*** Entries shown Section Begins ***

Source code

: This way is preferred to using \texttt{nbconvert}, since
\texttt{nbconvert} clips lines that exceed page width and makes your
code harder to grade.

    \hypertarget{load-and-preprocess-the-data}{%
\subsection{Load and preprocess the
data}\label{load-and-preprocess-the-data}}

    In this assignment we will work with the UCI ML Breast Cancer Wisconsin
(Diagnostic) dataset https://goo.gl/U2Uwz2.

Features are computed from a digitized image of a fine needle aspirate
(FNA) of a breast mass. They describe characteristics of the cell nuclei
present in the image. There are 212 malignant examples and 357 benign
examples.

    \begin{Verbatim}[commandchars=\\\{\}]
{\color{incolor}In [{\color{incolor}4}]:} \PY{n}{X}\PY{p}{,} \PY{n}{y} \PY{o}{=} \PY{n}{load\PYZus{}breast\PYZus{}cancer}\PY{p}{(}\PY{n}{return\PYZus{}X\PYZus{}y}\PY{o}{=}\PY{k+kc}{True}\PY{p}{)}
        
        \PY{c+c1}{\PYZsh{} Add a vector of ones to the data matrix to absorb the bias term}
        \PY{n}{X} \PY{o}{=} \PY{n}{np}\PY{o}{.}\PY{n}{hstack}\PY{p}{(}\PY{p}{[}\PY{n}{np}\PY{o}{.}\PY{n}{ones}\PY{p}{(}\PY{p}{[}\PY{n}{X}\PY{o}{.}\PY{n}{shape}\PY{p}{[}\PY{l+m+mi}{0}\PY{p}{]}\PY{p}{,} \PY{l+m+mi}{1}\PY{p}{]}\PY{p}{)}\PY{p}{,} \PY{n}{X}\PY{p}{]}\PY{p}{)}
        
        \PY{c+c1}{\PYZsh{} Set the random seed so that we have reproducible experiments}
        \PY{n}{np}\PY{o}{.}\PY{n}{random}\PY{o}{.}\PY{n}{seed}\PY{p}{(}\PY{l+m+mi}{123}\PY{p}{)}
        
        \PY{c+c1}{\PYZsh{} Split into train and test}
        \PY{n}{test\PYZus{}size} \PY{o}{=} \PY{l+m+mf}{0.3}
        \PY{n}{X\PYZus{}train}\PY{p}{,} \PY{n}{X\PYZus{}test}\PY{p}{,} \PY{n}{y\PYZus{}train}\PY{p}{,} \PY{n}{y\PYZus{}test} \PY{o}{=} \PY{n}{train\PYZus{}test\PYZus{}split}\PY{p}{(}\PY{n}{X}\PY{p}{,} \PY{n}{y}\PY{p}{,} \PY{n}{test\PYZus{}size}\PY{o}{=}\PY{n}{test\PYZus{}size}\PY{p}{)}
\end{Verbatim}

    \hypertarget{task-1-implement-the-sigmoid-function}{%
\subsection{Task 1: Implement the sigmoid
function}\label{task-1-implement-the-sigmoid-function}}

*** Entries shown Section Ends ***

(Exercise instructions)
Return, in full, every line of these entries that holds "function".

(Task result)
    \hypertarget{task-1-implement-the-sigmoid-function}{%
function}\label{task-1-implement-the-sigmoid-function}}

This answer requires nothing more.